- **YOUR TASK**:
Set down all of the data that follows, keeping every character.
------------
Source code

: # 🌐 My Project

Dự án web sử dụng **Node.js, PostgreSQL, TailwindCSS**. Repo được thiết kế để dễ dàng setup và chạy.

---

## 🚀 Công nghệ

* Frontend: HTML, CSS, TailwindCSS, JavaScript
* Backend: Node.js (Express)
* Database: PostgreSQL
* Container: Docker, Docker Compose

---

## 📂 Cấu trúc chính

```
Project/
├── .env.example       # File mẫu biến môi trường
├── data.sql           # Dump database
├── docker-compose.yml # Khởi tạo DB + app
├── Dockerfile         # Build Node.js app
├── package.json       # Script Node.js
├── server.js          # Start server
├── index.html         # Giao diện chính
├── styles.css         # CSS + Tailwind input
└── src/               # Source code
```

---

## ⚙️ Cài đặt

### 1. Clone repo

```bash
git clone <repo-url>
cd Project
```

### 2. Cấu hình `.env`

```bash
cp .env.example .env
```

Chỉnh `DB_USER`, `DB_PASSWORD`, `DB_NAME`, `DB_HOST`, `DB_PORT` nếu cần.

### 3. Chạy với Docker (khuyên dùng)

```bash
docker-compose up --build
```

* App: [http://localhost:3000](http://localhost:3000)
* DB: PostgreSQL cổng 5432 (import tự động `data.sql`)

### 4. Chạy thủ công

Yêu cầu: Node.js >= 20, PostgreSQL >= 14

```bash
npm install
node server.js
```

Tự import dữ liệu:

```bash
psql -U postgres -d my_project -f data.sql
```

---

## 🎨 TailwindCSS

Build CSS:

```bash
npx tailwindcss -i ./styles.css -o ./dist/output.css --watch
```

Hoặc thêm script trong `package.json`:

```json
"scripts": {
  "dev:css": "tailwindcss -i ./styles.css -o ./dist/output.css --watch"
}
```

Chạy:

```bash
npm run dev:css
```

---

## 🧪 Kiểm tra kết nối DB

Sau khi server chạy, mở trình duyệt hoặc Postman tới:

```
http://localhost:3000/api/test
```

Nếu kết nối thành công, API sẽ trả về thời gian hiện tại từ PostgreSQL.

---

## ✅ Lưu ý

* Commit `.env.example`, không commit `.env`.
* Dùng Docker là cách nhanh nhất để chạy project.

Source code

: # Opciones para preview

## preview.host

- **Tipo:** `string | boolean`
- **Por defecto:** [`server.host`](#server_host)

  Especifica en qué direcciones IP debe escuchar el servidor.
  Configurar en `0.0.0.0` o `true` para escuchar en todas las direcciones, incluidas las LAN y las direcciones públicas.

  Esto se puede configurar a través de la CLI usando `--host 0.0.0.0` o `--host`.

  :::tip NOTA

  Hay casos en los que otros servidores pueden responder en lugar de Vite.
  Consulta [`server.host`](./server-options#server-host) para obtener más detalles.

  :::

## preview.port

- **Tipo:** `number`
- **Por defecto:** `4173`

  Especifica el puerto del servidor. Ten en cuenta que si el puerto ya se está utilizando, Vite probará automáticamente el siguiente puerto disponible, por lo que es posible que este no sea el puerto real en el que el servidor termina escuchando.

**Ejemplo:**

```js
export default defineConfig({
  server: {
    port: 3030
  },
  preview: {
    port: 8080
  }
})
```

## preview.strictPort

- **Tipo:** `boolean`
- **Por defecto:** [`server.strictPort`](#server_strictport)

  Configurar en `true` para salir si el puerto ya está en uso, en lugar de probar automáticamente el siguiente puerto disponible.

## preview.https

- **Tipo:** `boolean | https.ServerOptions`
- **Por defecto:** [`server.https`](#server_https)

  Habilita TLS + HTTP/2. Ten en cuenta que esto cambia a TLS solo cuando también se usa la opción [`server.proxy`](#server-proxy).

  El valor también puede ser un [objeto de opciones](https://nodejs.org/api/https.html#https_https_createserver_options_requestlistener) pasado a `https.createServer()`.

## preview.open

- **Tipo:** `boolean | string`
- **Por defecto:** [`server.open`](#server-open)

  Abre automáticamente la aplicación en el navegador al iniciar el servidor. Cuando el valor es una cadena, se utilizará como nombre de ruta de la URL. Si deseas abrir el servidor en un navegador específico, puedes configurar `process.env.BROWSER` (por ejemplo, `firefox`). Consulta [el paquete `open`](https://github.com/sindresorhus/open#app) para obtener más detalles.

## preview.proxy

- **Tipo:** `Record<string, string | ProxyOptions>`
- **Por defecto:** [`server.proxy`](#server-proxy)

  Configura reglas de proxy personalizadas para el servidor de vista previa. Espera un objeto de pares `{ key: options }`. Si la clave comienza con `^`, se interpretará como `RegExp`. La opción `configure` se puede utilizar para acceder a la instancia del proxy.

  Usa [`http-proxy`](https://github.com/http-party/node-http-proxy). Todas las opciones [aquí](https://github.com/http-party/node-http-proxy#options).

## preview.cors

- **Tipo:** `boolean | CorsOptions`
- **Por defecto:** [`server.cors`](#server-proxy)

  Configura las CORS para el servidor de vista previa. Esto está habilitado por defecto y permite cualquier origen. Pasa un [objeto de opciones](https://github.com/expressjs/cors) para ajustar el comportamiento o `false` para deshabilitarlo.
------------
- **ANSWER SECTION**:
Source code

: # 🌐 My Project

Dự án web sử dụng **Node.js, PostgreSQL, TailwindCSS**. Repo được thiết kế để dễ dàng setup và chạy.

---

## 🚀 Công nghệ

* Frontend: HTML, CSS, TailwindCSS, JavaScript
* Backend: Node.js (Express)
* Database: PostgreSQL
* Container: Docker, Docker Compose

---

## 📂 Cấu trúc chính

```
Project/
├── .env.example       # File mẫu biến môi trường
├── data.sql           # Dump database
├── docker-compose.yml # Khởi tạo DB + app
├── Dockerfile         # Build Node.js app
├── package.json       # Script Node.js
├── server.js          # Start server
├── index.html         # Giao diện chính
├── styles.css         # CSS + Tailwind input
└── src/               # Source code
```

---

## ⚙️ Cài đặt

### 1. Clone repo

```bash
git clone <repo-url>
cd Project
```

### 2. Cấu hình `.env`

```bash
cp .env.example .env
```

Chỉnh `DB_USER`, `DB_PASSWORD`, `DB_NAME`, `DB_HOST`, `DB_PORT` nếu cần.

### 3. Chạy với Docker (khuyên dùng)

```bash
docker-compose up --build
```

* App: [http://localhost:3000](http://localhost:3000)
* DB: PostgreSQL cổng 5432 (import tự động `data.sql`)

### 4. Chạy thủ công

Yêu cầu: Node.js >= 20, PostgreSQL >= 14

```bash
npm install
node server.js
```

Tự import dữ liệu:

```bash
psql -U postgres -d my_project -f data.sql
```

---

## 🎨 TailwindCSS

Build CSS:

```bash
npx tailwindcss -i ./styles.css -o ./dist/output.css --watch
```

Hoặc thêm script trong `package.json`:

```json
"scripts": {
  "dev:css": "tailwindcss -i ./styles.css -o ./dist/output.css --watch"
}
```

Chạy:

```bash
npm run dev:css
```

---

## 🧪 Kiểm tra kết nối DB

Sau khi server chạy, mở trình duyệt hoặc Postman tới:

```
http://localhost:3000/api/test
```

Nếu kết nối thành công, API sẽ trả về thời gian hiện tại từ PostgreSQL.

---

## ✅ Lưu ý

* Commit `.env.example`, không commit `.env`.
* Dùng Docker là cách nhanh nhất để chạy project.

Source code

: # Opciones para preview

## preview.host

- **Tipo:** `string | boolean`
- **Por defecto:** [`server.host`](#server_host)

  Especifica en qué direcciones IP debe escuchar el servidor.
  Configurar en `0.0.0.0` o `true` para escuchar en todas las direcciones, incluidas las LAN y las direcciones públicas.

  Esto se puede configurar a través de la CLI usando `--host 0.0.0.0` o `--host`.

  :::tip NOTA

  Hay casos en los que otros servidores pueden responder en lugar de Vite.
  Consulta [`server.host`](./server-options#server-host) para obtener más detalles.

  :::

## preview.port

- **Tipo:** `number`
- **Por defecto:** `4173`

  Especifica el puerto del servidor. Ten en cuenta que si el puerto ya se está utilizando, Vite probará automáticamente el siguiente puerto disponible, por lo que es posible que este no sea el puerto real en el que el servidor termina escuchando.

**Ejemplo:**

```js
export default defineConfig({
  server: {
    port: 3030
  },
  preview: {
    port: 8080
  }
})
```

## preview.strictPort

- **Tipo:** `boolean`
- **Por defecto:** [`server.strictPort`](#server_strictport)

  Configurar en `true` para salir si el puerto ya está en uso, en lugar de probar automáticamente el siguiente puerto disponible.

## preview.https

- **Tipo:** `boolean | https.ServerOptions`
- **Por defecto:** [`server.https`](#server_https)

  Habilita TLS + HTTP/2. Ten en cuenta que esto cambia a TLS solo cuando también se usa la opción [`server.proxy`](#server-proxy).

  El valor también puede ser un [objeto de opciones](https://nodejs.org/api/https.html#https_https_createserver_options_requestlistener) pasado a `https.createServer()`.

## preview.open

- **Tipo:** `boolean | string`
- **Por defecto:** [`server.open`](#server-open)

  Abre automáticamente la aplicación en el navegador al iniciar el servidor. Cuando el valor es una cadena, se utilizará como nombre de ruta de la URL. Si deseas abrir el servidor en un navegador específico, puedes configurar `process.env.BROWSER` (por ejemplo, `firefox`). Consulta [el paquete `open`](https://github.com/sindresorhus/open#app) para obtener más detalles.

## preview.proxy

- **Tipo:** `Record<string, string | ProxyOptions>`
- **Por defecto:** [`server.proxy`](#server-proxy)

  Configura reglas de proxy personalizadas para el servidor de vista previa. Espera un objeto de pares `{ key: options }`. Si la clave comienza con `^`, se interpretará como `RegExp`. La opción `configure` se puede utilizar para acceder a la instancia del proxy.

  Usa [`http-proxy`](https://github.com/http-party/node-http-proxy). Todas las opciones [aquí](https://github.com/http-party/node-http-proxy#options).

## preview.cors

- **Tipo:** `boolean | CorsOptions`
- **Por defecto:** [`server.cors`](#server-proxy)

  Configura las CORS para el servidor de vista previa. Esto está habilitado por defecto y permite cualquier origen. Pasa un [objeto de opciones](https://github.com/expressjs/cors) para ajustar el comportamiento o `false` para deshabilitarlo.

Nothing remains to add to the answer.